ASSIGNMENT >> Write out the stretch of lines below that begins at the line with "for pac_SAm respository" and ends at the line with "- F3_Composites_d18o_obs_icam5_gnip_climoIPO_ENSO.ipynb: Figure", including both, exactly as given and nothing more.

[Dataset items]
---------------

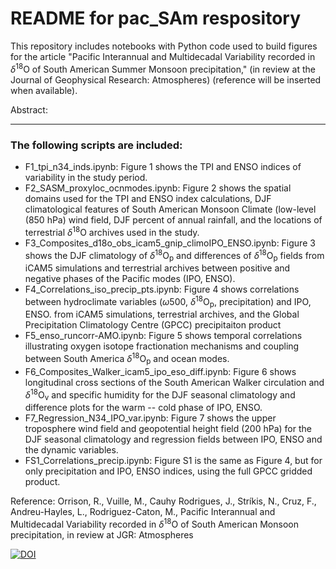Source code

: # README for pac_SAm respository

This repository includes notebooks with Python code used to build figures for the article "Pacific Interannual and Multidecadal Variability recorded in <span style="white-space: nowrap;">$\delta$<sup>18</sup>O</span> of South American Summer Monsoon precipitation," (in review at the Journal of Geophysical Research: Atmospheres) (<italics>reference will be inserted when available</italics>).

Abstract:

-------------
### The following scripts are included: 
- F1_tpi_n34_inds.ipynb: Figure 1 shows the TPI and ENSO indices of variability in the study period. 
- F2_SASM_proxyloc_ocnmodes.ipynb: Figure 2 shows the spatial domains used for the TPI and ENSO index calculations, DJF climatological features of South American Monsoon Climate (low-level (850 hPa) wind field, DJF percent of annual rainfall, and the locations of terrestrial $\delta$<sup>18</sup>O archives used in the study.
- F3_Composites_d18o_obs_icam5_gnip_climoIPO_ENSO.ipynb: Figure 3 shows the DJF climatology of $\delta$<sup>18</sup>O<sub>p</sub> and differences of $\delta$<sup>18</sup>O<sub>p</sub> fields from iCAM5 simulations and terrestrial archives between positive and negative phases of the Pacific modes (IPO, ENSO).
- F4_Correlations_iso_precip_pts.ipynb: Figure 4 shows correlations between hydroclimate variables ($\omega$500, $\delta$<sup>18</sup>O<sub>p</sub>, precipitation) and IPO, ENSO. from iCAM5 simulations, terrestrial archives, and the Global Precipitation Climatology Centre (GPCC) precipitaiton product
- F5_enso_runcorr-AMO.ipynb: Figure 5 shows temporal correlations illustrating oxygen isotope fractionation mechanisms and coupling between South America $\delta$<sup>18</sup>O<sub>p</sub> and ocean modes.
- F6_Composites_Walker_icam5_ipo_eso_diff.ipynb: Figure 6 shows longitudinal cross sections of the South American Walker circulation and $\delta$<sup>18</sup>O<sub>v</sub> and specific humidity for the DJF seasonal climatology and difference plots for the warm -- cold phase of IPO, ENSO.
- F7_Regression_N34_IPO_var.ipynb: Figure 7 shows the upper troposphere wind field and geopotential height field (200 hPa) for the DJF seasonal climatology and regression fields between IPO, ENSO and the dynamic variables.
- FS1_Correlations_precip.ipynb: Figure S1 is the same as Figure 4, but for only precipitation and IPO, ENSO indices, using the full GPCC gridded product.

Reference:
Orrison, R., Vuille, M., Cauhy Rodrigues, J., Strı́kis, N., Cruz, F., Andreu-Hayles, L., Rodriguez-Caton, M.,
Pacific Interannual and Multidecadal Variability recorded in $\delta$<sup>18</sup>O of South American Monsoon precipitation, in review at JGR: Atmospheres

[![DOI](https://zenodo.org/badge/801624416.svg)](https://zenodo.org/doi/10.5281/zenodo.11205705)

---------------

OUTPUT OF THE EXERCISE >>
: # README for pac_SAm respository

This repository includes notebooks with Python code used to build figures for the article "Pacific Interannual and Multidecadal Variability recorded in <span style="white-space: nowrap;">$\delta$<sup>18</sup>O</span> of South American Summer Monsoon precipitation," (in review at the Journal of Geophysical Research: Atmospheres) (<italics>reference will be inserted when available</italics>).

Abstract:

-------------
### The following scripts are included: 
- F1_tpi_n34_inds.ipynb: Figure 1 shows the TPI and ENSO indices of variability in the study period. 
- F2_SASM_proxyloc_ocnmodes.ipynb: Figure 2 shows the spatial domains used for the TPI and ENSO index calculations, DJF climatological features of South American Monsoon Climate (low-level (850 hPa) wind field, DJF percent of annual rainfall, and the locations of terrestrial $\delta$<sup>18</sup>O archives used in the study.
- F3_Composites_d18o_obs_icam5_gnip_climoIPO_ENSO.ipynb: Figure 3 shows the DJF climatology of $\delta$<sup>18</sup>O<sub>p</sub> and differences of $\delta$<sup>18</sup>O<sub>p</sub> fields from iCAM5 simulations and terrestrial archives between positive and negative phases of the Pacific modes (IPO, ENSO).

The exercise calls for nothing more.